When liquidating, claims of creditors are satisfied in a certain order. The order is formed in accordance with Article 134 of the Law "On Bankruptcy". According to him, there are four lines.

  • First of all, the payment is expected by individuals in respect of which there is responsibility for causing harm to health or life. This includes costs for moral damage, compensation for harmful acts and so on. So, for example, this group includes the injured party in an accident, where the culprit was recognized by the organization that formalizes the liquidation procedure or goes into bankruptcy.
  • In the second turn, benefits will be paid, labor payment on labor and civil-law contracts, remuneration for author's contracts. In the process of liquidation contracts can be terminated, or workers will be reduced. Therefore, at this stage, all compensation and benefits must be paid in full.
  • The third stage is repaid on budgetary and extrabudgetary stock debts, obligations secured by collateral are met within the limits of the funds received from the sale of property.
  • By the fourth turn, the remaining creditors are equated.

Art. 64 Civil Code of the Russian Federation

According to this article, creditors' claims are executed in turn. It turns out that payments of the second stage can be made only after the funds are paid to the creditors that go first.
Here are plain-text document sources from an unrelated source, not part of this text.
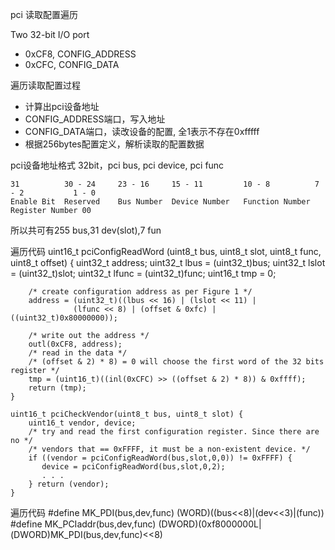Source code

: pci 读取配置遍历

Two 32-bit I/O port
- 0xCF8, CONFIG_ADDRESS
- 0xCFC, CONFIG_DATA

遍历读取配置过程
- 计算出pci设备地址
- CONFIG_ADDRESS端口，写入地址
- CONFIG_DATA端口，读改设备的配置, 全1表示不存在0xfffff
- 根据256bytes配置定义，解析读取的配置数据

pci设备地址格式 32bit，pci bus, pci device, pci func

    31	        30 - 24	    23 - 16	    15 - 11	        10 - 8	        7 - 2	        1 - 0
    Enable Bit	Reserved	Bus Number	Device Number	Function Number	Register Number	00
所以共可有255 bus,31 dev(slot),7 fun

遍历代码
    uint16_t pciConfigReadWord (uint8_t bus, uint8_t slot, uint8_t func, uint8_t offset) {
        uint32_t address;
        uint32_t lbus  = (uint32_t)bus;
        uint32_t lslot = (uint32_t)slot;
        uint32_t lfunc = (uint32_t)func;
        uint16_t tmp = 0;
     
        /* create configuration address as per Figure 1 */
        address = (uint32_t)((lbus << 16) | (lslot << 11) |
                  (lfunc << 8) | (offset & 0xfc) | ((uint32_t)0x80000000));
     
        /* write out the address */
        outl(0xCF8, address);
        /* read in the data */
        /* (offset & 2) * 8) = 0 will choose the first word of the 32 bits register */
        tmp = (uint16_t)((inl(0xCFC) >> ((offset & 2) * 8)) & 0xffff);
        return (tmp);
    }
    
    uint16_t pciCheckVendor(uint8_t bus, uint8_t slot) {
        uint16_t vendor, device;
        /* try and read the first configuration register. Since there are no */
        /* vendors that == 0xFFFF, it must be a non-existent device. */
        if ((vendor = pciConfigReadWord(bus,slot,0,0)) != 0xFFFF) {
           device = pciConfigReadWord(bus,slot,0,2);
           . . .
        } return (vendor);
    }
遍历代码
    #define MK_PDI(bus,dev,func) (WORD)((bus<<8)|(dev<<3)|(func))
    #define MK_PCIaddr(bus,dev,func) (DWORD)(0xf8000000L|(DWORD)MK_PDI(bus,dev,func)<<8)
True, there are exceptions. For example (according to Article 64 of the Civil Code of the Russian Federation), these are those organizations that belong to the third stage and provided funds against property collateral. If the company does not have enough money for a full payment, in this case the debt can be repaid by the property in the order of the fourth order.

The main right to property collateral is creditors of the first and second turn, because their right appeared before the conclusion of the contract. If neither money nor mortgaged property is enough to pay the debt, the remaining debt is distributed to all organizations that have somehow lent money. This rule is applied in the event that others were not found.

Let's consider the creditor's claim for liquidation. A sample document is presented below.

Actions of the creditor in bankruptcy

If during the liquidation process it is discovered that the company is unable to pay debts to all creditors, it is considered that the enterprise is bankrupt. The liquidator must file an application. But often he avoids this duty. Therefore, it is worth keeping in mind the cases when a creditor can file an application for bankruptcy in court. Such grounds are:

  • Information on the insolvency of the debtor;
  • Non-enforcement of compulsory execution within three months, if it turns out that the debtor does not have the property necessary to satisfy the claimed requirements.

Together with the application the creditor is obliged to attach a number of documents that would confirm the insolvency of the debtor. For example, the act of the bailiff that it is not possible to collect the funds is impossible, the documents returned from the bank unpaid, certificates that the money resources on the debtor's account are absent, the lender's correspondence about the need to fulfill obligations under the contract and other papers.

Conclusion

Thus, liquidation takes place and creditors' claims are satisfied. It is noteworthy that before eliminating LLC, JSC and other forms, it is worthwhile to explore other alternative ways. Perhaps they will be "bloodless" and help get out of business in a way that both the founders and creditors will be much more profitable.